N é dans la pauvreté, malingre et bagarreur, Vladimir Poutine souhaitait travailler au KGB. Il y parvient ; sa carrière se révèle cependant banale, jusqu’à sa démission à l’aube des années 1990. S’amorce alors une trajectoire politique dans un état à la dérive, où une poignée d’oligarques s’enrichissent inconsidérément pendant que le peuple meurt de faim. La fulgurante ascension de l’autocrate repose sur la menace, la manipulation, la corruption et les détournements de fonds ; sa fortune est d’ailleurs estimée à 200 milliards de dollars.

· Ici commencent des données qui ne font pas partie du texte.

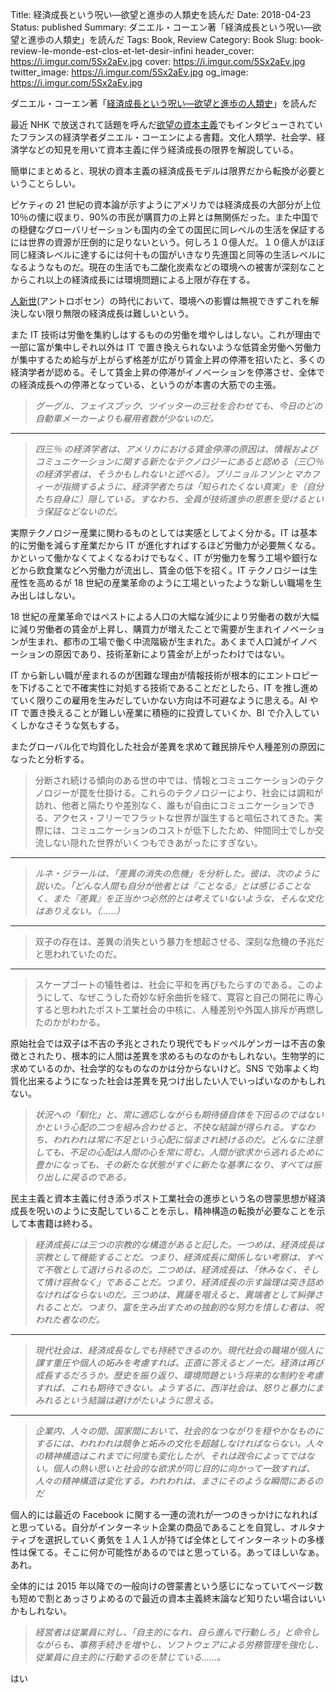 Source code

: Title: 経済成長という呪い―欲望と進歩の人類史を読んだ
Date: 2018-04-23
Status: published
Summary: ダニエル・コーエン著「経済成長という呪い―欲望と進歩の人類史」を読んだ
Tags: Book, Review
Category: Book
Slug: book-review-le-monde-est-clos-et-let-desir-infini
header_cover: https://i.imgur.com/5Sx2aEv.jpg
cover: https://i.imgur.com/5Sx2aEv.jpg
twitter_image: https://i.imgur.com/5Sx2aEv.jpg
og_image: https://i.imgur.com/5Sx2aEv.jpg

ダニエル・コーエン著「[経済成長という呪い―欲望と進歩の人類史](http://amzn.asia/brEF6ti)」を読んだ

最近 NHK で放送されて話題を呼んだ[欲望の資本主義](https://www.youtube.com/watch?v=5p_Lm5M_wdA)でもインタビューされていたフランスの経済学者ダニエル・コーエンによる書籍。文化人類学、社会学、経済学などの知見を用いて資本主義に伴う経済成長の限界を解説している。

簡単にまとめると、現状の資本主義の経済成長モデルは限界だから転換が必要ということらしい。

ピケティの 21 世紀の資本論が示すようにアメリカでは経済成長の大部分が上位 10％の懐に収まり、90%の市民が購買力の上昇とは無関係だった。また中国での穏健なグローバリゼーションも国内の全ての国民に同レベルの生活を保証するには世界の資源が圧倒的に足りないという。何しろ１０億人だ。１０億人がほぼ同じ経済レベルに達するには何十もの国がいきなり先進国と同等の生活レベルになるようなものだ。現在の生活でも二酸化炭素などの環境への被害が深刻なことからこれ以上の経済成長には環境問題による上限が存在する。

[人新世](https://www.weblio.jp/content/%E3%82%A2%E3%83%B3%E3%83%88%E3%83%AD%E3%83%9D%E3%82%BB%E3%83%B3)(アントロポセン）の時代において、環境への影響は無視できずこれを解決しない限り無限の経済成長は難しいという。

また IT 技術は労働を集約しはするものの労働を増やしはしない。これが理由で一部に富が集中しそれ以外は IT で置き換えられないような低賃金労働へ労働力が集中するため給与が上がらず格差が広がり賃金上昇の停滞を招いたと、多くの経済学者が認める。そして賃金上昇の停滞がイノベーションを停滞させ、全体での経済成長への停滞となっている、というのが本書の大筋での主張。

> _グーグル、フェイスブック、ツイッターの三社を合わせても、今日のどの自動車メーカーよりも雇用者数が少ないのだ。_

---

> _四三％ の経済学者は、アメリカにおける賃金停滞の原因は、情報およびコミュニケーションに関する新たなテクノロジーにあると認める（三〇％ の経済学者は、そうかもしれないと述べる）。ブリニョルフソンとマカフィーが指摘するように、経済学者たちは「知られたくない真実」を（自分たち自身に）隠している。すなわち、全員が技術進歩の恩恵を受けるという保証などないのだ。_

実際テクノロジー産業に関わるものとしては実感としてよく分かる。IT は基本的に労働を減らす産業だから IT が進化すればするほど労働力が必要無くなる。かといって働かなくてよくなるわけでもなく、IT が労働力を奪う工場や銀行などから飲食業などへ労働力が流出し、賃金の低下を招く。IT テクノロジーは生産性を高めるが 18 世紀の産業革命のように工場といったような新しい職場を生み出しはしない。

18 世紀の産業革命ではペストによる人口の大幅な減少により労働者の数が大幅に減り労働者の賃金が上昇し、購買力が増えたことで需要が生まれイノベーションが生まれ、都市の工場で働く中流階級が生まれた。あくまで人口減がイノベーションの原因であり、技術革新により賃金が上がったわけではない。

IT から新しい職が産まれるのが困難な理由が情報技術が根本的にエントロピーを下げることで不確実性に対処する技術であることだとしたら、IT を推し進めていく限りこの雇用を生みだしていかない方向は不可避なように思える。AI や IT で置き換えることが難しい産業に積極的に投資していくか、BI で介入していくしかなさそうな気もする。

またグローバル化で均質化した社会が差異を求めて難民排斥や人種差別の原因になったと分析する。

> 分断され続ける傾向のある世の中では、情報とコミュニケーションのテクノロジーが罠を仕掛ける。これらのテクノロジーにより、社会には調和が訪れ、他者と隔たりや差別なく、誰もが自由にコミュニケーションできる、アクセス・フリーでフラットな世界が誕生すると喧伝されてきた。実際には、コミュニケーションのコストが低下したため、仲間同士でしか交流しない隠れた世界がいくつもできあがったにすぎない。

---

> _ルネ・ジラールは、「差異の消失の危機」を分析した。彼は、次のように説いた。「どんな人間も自分が他者とは『ことなる』とは感じることなく、また『差異』を正当かつ必然的とは考えていないような、そんな文化はありえない。（……）_

---

> 双子の存在は、差異の消失という暴力を想起させる、深刻な危機の予兆だと思われていたのだ。

---

> スケープゴートの犠牲者は、社会に平和を再びもたらすのである。このようにして、なぜこうした奇妙な紆余曲折を経て、寛容と自己の開花に専心すると思われたポスト工業社会の中核に、人種差別や外国人排斥が再燃したのかがわかる。

原始社会では双子は不吉の予兆とされたり現代でもドッペルゲンガーは不吉の象徴とされたり、根本的に人間は差異を求めるものなのかもしれない。生物学的に求めているのか、社会学的なものなのかは分からないけど。SNS で効率よく均質化出来るようになった社会は差異を見つけ出したい人でいっぱいなのかもしれない。

> _状況への「馴化」と、常に適応しながらも期待値自体を下回るのではないかという心配の二つを組み合わせると、不快な結論が得られる。すなわち、われわれは常に不足という心配に悩まされ続けるのだ。どんなに注意しても、不足の心配は人間の心を常に苛む。人間が欲求から逃れるために豊かになっても、その新たな状態がすぐに新たな基準になり、すべては振り出しに戻るのである。_

民主主義と資本主義に付き添うポスト工業社会の進歩という名の啓蒙思想が経済成長を呪いのように支配していることを示し、精神構造の転換が必要なことを示して本書籍は終わる。

> _経済成長には三つの宗教的な構造があると記した。一つめは、経済成長は宗教として機能することだ。つまり、経済成長に関係しない考察は、すべて不敬として退けられるのだ。二つめは、経済成長は、「休みなく、そして情け容赦なく」であることだ。つまり、経済成長の示す論理は突き詰めなければならないのだ。三つめは、異議を唱えると、異端者として糾弾されることだ。つまり、富を生み出すための独創的な努力を惜しむ者は、呪われた者なのだ。_

---

> _現代社会は、経済成長なしでも持続できるのか。現代社会の職場が個人に課す重圧や個人の妬みを考慮すれば、正直に答えるとノーだ。経済は再び成長するだろうか。歴史を振り返り、環境問題という将来的な制約を考慮すれば、これも期待できない。ようするに、西洋社会は、怒りと暴力にまみれるという結論は避けがたいように思える。_

---

> _企業内、人々の間、国家間において、社会的なつながりを穏やかなものにするには、われわれは競争と妬みの文化を超越しなければならない。人々の精神構造はこれまでに何度も変化したが、それは政令によってではない。個人の熱い思いと社会的な欲求が同じ目的に向かって一致すれば、人々の精神構造は変化する。われわれは、まさにそのような瞬間にあるのだ_

個人的には最近の Facebook に関する一連の流れが一つのきっかけになれればと思っている。自分がインターネット企業の商品であることを自覚し、オルタナティブを選択していく勇気を１人１人が持てば全体としてインターネットの多様性は保てる。そこに何か可能性があるのではと思っている。あってほしいなぁ。あれ。

全体的には 2015 年以降での一般向けの啓蒙書という感じになっていてページ数も短めで割とあっさりよめるので最近の資本主義終末論など知りたい場合はいいかもしれない。

> _経営者は従業員に対し、「自主的になれ、自ら進んで行動しろ」と命令しながらも、事務手続きを増やし、ソフトウェアによる労務管理を強化し、従業員に自主的に行動するのを禁じている……。_

はい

Pour demeurer en poste, il fait sienne la devise : « La fin justifie les moyens ». Ses contradicteurs n’ont qu’à bien se tenir s’ils ne veulent pas finir en prison ou assassinés. Sa gestion des affaires internationales est à l’avenant et la guerre qu’il a récemment déclarée à l’Ukraine n’étonne personne.

L’ascension d'un dictateur est très documenté. David Cunningham y rappelle et y analyse des événements connus : emprisonnement de chanteuses punk, assassinat d’un opposant à Londres ou ingérence dans les élections américaines. Pris isolément, ces faits sont troublants ; mais lorsqu’ils sont regroupés, ils deviennent carrément terrifiants : il y a un psychopathe à la tête d’une des puissances du monde.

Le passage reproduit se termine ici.